Maybe, I thought, the best thing for me was to put it out of my mind and follow Porniarsk back down to Earth’s surface. I had been paying little attention to time, but now I realized that at least as many hours had gone by as Dragger had said it would take before Obsidian was due back on Earth with Porniarsk’s body and mine. I should go to his station now, pick up my body and go back to my own clan.
I turned and went Mentally, it was only a single stride to Obsidian’s quarters, in the forest east of our community. Obsidian himself was not there when I arrived, nor was the body of Porniarsk, which meant that the avatar must already be back home.
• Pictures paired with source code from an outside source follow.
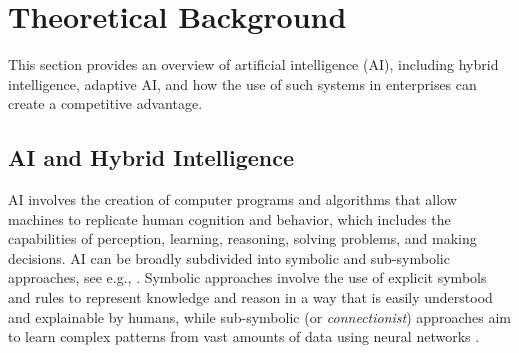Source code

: \section{Theoretical Background}
\label{sec:literature}

This section provides an overview of artificial intelligence (AI), including hybrid intelligence, adaptive AI,
and how the use of such systems in enterprises can create a competitive advantage.

\subsection{AI and Hybrid Intelligence}

AI involves the creation of computer programs and algorithms that allow machines to replicate human cognition and behavior,
which includes the capabilities of perception, learning, reasoning, solving problems, and making decisions. AI can be broadly
subdivided into symbolic and sub-symbolic approaches, see e.g., \cite{eliasmithSymbolicSubsymbolic2006}. Symbolic approaches
involve the use of explicit symbols and rules to represent knowledge and reason in a way that is easily understood and explainable
by humans, while sub-symbolic (or \textit{connectionist}) approaches aim to learn complex patterns from vast amounts of data
using neural networks \citep{ilkouSymbolicVsSubsymbolic2020}.

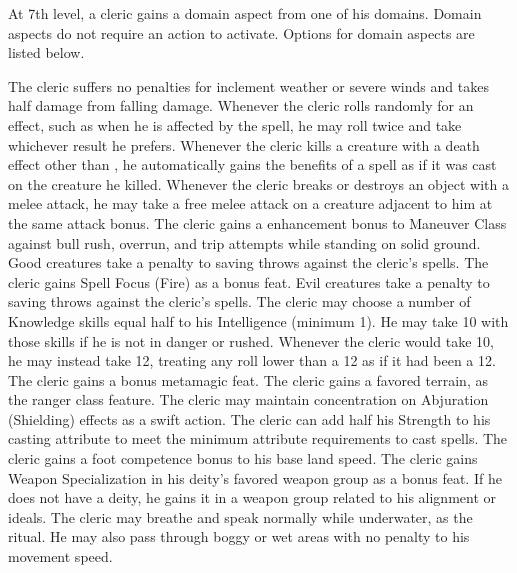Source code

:  At 7th level, a cleric gains a domain aspect from one of his domains. Domain aspects do not require an action to activate. Options for domain aspects are listed below.

 The cleric suffers no penalties for inclement weather or severe winds and takes half damage from falling damage.
 Whenever the cleric rolls randomly for an effect, such as when he is affected by the  spell, he may roll twice and take whichever result he prefers.
 Whenever the cleric kills a creature with a death effect other than , he automatically gains the benefits of a  spell as if it was cast on the creature he killed.
 Whenever the cleric breaks or destroys an object with a melee attack, he may take a free melee attack on a creature adjacent to him at the same attack bonus.
 The cleric gains a  enhancement bonus to Maneuver Class against bull rush, overrun, and trip attempts while standing on solid ground.
 Good creatures take a  penalty to saving throws against the cleric's spells.
 The cleric gains Spell Focus (Fire) as a bonus feat.
 Evil creatures take a  penalty to saving throws against the cleric's spells.
 The cleric may choose a number of Knowledge skills equal half to his Intelligence (minimum 1). He may take 10 with those skills if he is not in danger or rushed.
 Whenever the cleric would take 10, he may instead take 12, treating any roll lower than a 12 as if it had been a 12.
 The cleric gains a bonus metamagic feat.
 The cleric gains a favored terrain, as the ranger class feature.
 The cleric may maintain concentration on Abjuration (Shielding) effects as a swift action.
 The cleric can add half his Strength to his casting attribute to meet the minimum attribute requirements to cast spells.
 The cleric gains a  foot competence bonus to his base land speed.
 The cleric gains Weapon Specialization in his deity's favored weapon group as a bonus feat. If he does not have a deity, he gains it in a weapon group related to his alignment or ideals.
 The cleric may breathe and speak normally while underwater, as the  ritual. He may also pass through boggy or wet areas with no penalty to his movement speed.


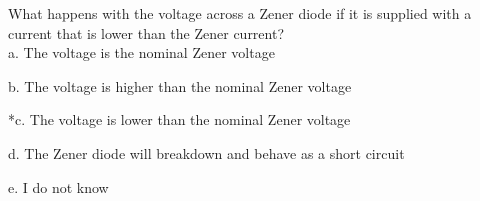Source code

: 
What happens with the voltage across a Zener diode if it is supplied with a current that is lower than the Zener current? \\

a. The voltage is the nominal Zener voltage

b. The voltage is higher than the nominal Zener voltage

*c. The voltage is lower than the nominal Zener voltage

d. The Zener diode will breakdown and behave as a short circuit

e. I do not know \\
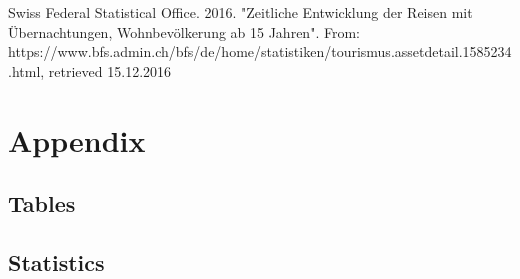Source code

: \documentclass[12pt,a4paper,bibliography=totocnumbered,listof=totocnumbered]{scrartcl}
\begin{document}

Swiss Federal Statistical Office. 2016. "Zeitliche Entwicklung der Reisen mit Übernachtungen, Wohnbevölkerung ab 15 Jahren". From: https://www.bfs.admin.ch/bfs/de/home/statistiken/tourismus.assetdetail.1585234.html, retrieved 15.12.2016

%


%




\section{Appendix}



\subsection{Tables}

\subsection{Statistics}
\end{document}
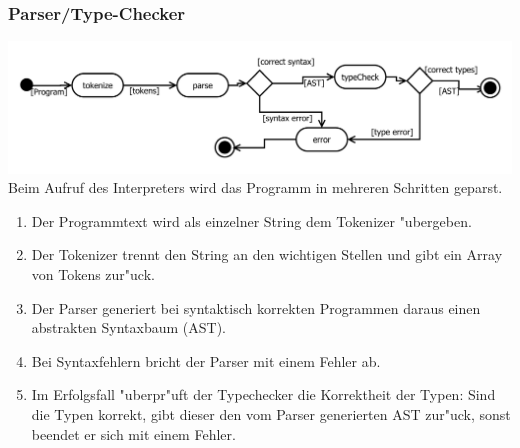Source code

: \documentclass[10pt,a4paper,titlepage]{article}
\begin{document}
\subsubsection{Parser/Type-Checker}
\includegraphics[scale=0.8]{images/AktivitaetParser.pdf}\newline
Beim Aufruf des Interpreters wird das Programm in mehreren Schritten geparst.
\begin{enumerate}
\item Der Programmtext wird als einzelner String dem Tokenizer "ubergeben.
\item Der Tokenizer trennt den String an den wichtigen Stellen und gibt ein Array von Tokens zur"uck.
\item Der Parser generiert bei syntaktisch korrekten Programmen daraus einen abstrakten Syntaxbaum (AST).
\item Bei Syntaxfehlern bricht der Parser mit einem Fehler ab.
\item Im Erfolgsfall "uberpr"uft der Typechecker die Korrektheit der Typen: Sind die Typen korrekt, gibt dieser den vom Parser generierten AST zur"uck, sonst beendet er sich mit einem Fehler.
\end{enumerate}
\end{document}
But my own body was waiting for me; and I sat up in it on the edge of the cushion on which it had been lying, feeling the strangeness of experiencing the weight and mass of it under the pull of gravity once more.
As I sat up, the illumination of the room increased around me, responding to my increased heart beat, temperature, and half a dozen other signals picked up by its technology from my now activated body. I stood up and moved to one of the two consoles that still stood in roughly the same places they had stood on our voyage out.
I knew how to use these now. I touched the keys of one of them and stepped from the room in Obsidian’s quarters to the spot on the landing area, outside the door of the summer palace, where Obsidian had always appeared.
The darkness about me when I arrived came as a small shock. Waking in the room at Obsidian’s, I had not realized I might have come home during the hours when that face of my planet was away from our sun. For a second after appearing there, I felt oddly as if I had not come home in the body, after all, but as if I was still only a point of view, hovering there, as I had hovered in space a few moments past, overlooking the whole galaxy and all the stars that were now shining down upon me.
The drawn shades on the windows of the summer palace were warm with light. Everyone there would be celebrating Porniarsk’s return and expecting me at any moment. I turned and looked away, down the slope to the town below; and under the bright new moon of midsummer, I saw the buildings down there had their windows also warmly lit against the night. I had been intending to turn to the door immediately, and go on into the palace; but now I found myself caught where I was.
The small, cool wind of the after sunset hours wrapped itself around me. I could hear it moving also in the distance, whistling faintly amongst the trees on the slope below. No night bird called; and the chill and the silence held me apart from the light and the talk that would be indoors. Out of the avalanche of printed words I had read during my mad period crept something more for me to remember. Not a quote this time, but a story—the French-Canadian legend of La Chasse Galerie. It was a myth about the spirits of the old voyagers who had died away from home, out on the fur trade routes, coming back in a large ghost canoe on New Year’s Eve for a brief visit with their living families and the women they had loved.
Standing alone in the darkness, strangely held from going inside, I felt myself like one of those returned ghosts. Inside the lighted windows there were the living; but no matter how much I might want to join them, it would be no use. Like the ghosts of the voyagers, I was no longer one of them, within. I had become something else, part of another sort of place and time. It seemed to me suddenly that the small cold breeze I felt and heard no longer wrapped around me, but blew straight through my bones, as it did through the tree limbs below me; and I thought that all my life I had been outside, looking at lighted windows, thinking how good it would be to be inside.